Tous les êtres humains vivant sur terre – et pas uniquement les catholiques ! – ont une âme immortelle sans laquelle ils ne seraient pas vivants. Ces âmes ne sont pas issues d’une production en série : elles sont créées individuellement par Dieu, à partir de rien, avec pour finalité de vivre heureuses avec Lui pour toujours dans le ciel. L’âme est la partie la plus importante de la nature humaine. Elle appartient à l’ordre naturel. De soi, elle n’est donc pas surnaturelle.
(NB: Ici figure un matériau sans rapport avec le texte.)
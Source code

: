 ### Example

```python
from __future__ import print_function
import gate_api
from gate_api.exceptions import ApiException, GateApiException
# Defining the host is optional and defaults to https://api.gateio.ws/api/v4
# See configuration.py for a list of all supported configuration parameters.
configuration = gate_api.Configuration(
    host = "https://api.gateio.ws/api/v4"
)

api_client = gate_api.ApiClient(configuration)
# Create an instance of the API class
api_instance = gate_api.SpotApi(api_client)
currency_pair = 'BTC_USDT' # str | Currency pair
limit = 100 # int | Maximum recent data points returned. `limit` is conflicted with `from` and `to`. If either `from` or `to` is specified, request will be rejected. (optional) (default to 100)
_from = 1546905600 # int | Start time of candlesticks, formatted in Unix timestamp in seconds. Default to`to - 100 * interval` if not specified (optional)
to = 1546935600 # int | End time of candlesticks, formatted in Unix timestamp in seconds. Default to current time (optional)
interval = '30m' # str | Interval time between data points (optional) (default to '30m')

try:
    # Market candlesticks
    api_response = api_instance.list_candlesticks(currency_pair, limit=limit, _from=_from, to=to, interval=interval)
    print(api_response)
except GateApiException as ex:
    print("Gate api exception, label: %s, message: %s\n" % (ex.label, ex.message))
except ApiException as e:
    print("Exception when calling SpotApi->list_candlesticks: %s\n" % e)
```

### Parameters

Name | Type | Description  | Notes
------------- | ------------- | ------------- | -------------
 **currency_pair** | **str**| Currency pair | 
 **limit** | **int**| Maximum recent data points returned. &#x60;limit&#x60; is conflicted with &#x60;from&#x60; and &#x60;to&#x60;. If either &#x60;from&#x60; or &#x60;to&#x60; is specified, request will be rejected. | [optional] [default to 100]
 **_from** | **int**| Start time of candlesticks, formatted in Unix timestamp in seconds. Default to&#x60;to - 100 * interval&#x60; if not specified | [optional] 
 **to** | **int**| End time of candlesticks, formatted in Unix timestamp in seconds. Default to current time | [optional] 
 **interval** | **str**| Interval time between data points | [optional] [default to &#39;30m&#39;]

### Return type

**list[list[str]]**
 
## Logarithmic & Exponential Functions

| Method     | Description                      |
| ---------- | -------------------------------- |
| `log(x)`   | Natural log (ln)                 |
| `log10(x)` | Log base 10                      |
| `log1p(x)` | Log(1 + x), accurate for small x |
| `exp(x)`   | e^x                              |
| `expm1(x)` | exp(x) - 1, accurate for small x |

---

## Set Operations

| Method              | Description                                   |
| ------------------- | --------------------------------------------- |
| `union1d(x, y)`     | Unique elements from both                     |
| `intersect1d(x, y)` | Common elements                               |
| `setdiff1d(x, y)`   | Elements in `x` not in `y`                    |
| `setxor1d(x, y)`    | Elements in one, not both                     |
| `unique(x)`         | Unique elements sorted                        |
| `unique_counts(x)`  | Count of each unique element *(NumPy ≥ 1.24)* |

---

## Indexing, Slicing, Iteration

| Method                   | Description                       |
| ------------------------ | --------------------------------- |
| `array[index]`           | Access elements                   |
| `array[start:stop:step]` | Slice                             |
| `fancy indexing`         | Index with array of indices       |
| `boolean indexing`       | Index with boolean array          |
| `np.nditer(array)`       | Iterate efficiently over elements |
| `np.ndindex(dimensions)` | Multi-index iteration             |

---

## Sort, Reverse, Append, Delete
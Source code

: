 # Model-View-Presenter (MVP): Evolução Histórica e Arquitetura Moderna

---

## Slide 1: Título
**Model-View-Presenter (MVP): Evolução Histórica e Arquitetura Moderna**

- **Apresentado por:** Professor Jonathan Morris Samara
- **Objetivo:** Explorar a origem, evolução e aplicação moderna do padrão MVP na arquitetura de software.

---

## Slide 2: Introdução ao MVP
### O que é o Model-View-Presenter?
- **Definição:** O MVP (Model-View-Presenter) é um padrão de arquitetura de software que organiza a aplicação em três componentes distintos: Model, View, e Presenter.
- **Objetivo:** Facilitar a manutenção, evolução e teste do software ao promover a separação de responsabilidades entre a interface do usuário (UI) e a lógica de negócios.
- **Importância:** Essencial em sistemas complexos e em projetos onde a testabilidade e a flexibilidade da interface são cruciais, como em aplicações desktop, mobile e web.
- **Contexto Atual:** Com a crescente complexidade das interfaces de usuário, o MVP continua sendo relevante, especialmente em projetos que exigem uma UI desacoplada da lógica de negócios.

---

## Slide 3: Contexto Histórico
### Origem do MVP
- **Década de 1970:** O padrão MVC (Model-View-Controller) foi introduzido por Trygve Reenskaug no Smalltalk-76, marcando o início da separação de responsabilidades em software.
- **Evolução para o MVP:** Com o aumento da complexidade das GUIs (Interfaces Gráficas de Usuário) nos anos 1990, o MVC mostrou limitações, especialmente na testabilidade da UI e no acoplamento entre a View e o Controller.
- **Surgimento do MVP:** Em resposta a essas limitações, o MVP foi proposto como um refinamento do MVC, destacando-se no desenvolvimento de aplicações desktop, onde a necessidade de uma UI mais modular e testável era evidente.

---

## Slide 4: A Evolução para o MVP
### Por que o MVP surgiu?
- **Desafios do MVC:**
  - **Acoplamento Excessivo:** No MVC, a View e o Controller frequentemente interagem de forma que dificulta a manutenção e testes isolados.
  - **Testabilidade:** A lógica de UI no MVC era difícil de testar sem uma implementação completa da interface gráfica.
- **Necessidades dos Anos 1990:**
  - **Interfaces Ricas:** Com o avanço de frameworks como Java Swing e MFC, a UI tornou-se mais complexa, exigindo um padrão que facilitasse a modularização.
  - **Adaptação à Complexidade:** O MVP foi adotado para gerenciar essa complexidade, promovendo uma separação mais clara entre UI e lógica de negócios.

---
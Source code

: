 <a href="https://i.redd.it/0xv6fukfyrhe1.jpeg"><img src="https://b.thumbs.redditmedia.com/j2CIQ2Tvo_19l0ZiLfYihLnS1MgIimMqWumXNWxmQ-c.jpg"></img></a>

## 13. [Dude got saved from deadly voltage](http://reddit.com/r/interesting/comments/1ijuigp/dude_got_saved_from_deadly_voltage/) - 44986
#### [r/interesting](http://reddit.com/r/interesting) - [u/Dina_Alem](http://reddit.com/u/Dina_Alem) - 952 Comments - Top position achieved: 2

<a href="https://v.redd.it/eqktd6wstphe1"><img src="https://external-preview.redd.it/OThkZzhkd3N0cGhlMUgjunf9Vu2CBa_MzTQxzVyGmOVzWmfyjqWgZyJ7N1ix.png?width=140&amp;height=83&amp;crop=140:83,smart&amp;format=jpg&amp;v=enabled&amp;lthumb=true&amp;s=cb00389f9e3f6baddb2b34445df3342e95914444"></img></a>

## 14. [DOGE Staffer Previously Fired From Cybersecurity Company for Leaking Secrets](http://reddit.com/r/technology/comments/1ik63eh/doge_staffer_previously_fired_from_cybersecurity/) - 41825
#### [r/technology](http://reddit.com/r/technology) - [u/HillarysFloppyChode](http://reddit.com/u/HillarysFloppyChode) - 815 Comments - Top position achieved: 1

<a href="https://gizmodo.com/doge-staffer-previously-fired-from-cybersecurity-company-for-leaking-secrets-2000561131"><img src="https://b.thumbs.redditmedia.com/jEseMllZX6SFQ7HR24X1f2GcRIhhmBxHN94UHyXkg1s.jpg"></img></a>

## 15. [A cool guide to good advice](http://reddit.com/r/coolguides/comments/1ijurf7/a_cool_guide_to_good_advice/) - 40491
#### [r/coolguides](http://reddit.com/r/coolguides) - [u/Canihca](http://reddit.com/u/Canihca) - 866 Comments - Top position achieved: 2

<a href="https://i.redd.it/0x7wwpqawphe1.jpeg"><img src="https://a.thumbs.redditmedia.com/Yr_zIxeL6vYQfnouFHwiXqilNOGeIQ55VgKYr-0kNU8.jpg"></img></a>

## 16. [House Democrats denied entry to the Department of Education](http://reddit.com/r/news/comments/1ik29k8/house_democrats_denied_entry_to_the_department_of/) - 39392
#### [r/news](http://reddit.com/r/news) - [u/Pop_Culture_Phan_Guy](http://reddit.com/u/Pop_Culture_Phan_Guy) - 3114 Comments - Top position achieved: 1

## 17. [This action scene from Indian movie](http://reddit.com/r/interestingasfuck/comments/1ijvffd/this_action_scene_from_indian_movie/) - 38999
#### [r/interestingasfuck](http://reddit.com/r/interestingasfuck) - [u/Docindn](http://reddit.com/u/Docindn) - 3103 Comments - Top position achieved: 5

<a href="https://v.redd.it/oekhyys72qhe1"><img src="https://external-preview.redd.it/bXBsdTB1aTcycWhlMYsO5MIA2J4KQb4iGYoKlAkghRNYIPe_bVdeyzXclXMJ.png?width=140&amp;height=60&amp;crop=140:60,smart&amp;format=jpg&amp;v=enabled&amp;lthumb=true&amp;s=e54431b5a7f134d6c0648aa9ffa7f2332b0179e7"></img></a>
Mais, si elle fait bon usage de son libre arbitre, de cette faculté naturelle lui permettant de coopérer avec la grâce surnaturelle que Dieu lui accorde ; alors, elle sera élevée au Ciel à la surnature. La volonté divine est que toutes les âmes aillent au ciel (I Tim II, 4). Aussi, la Grâce ne vient-elle jamais à manquer, quelle que soit la forme que Dieu choisisse pour nous l’offrir. Dès lors la question – qui ne concerne pas seulement les catholiques – se pose ainsi : Sous quelle forme la coopération humaine, nécessaire pour aller au ciel, doit-elle s’exercer ?

La Foi est sans nul doute à la base de cette coopération. Le Concile de Trente appelle la foi « le commencement du salut », et la Parole de Dieu dit que « sans la foi il est impossible de plaire à Dieu » (Hébreux XI, 6). À maintes reprises, dans les Évangiles, lorsque Notre-Seigneur fait un miracle, il dit l’accomplir en récompense de la « foi » de ceux qui sont concernés, par exemple en Matthieu : XV, 28 (guérison de la femme cananéenne) ; en Marc : X, 52 (un aveugle recouvrant la vue) ; en Luc : VII, 50 (conversion de Marie-Madeleine) ; etc. En quoi consiste cette “foi” ? Pourquoi est-elle si précieuse aux yeux de Dieu et donc pour les âmes ?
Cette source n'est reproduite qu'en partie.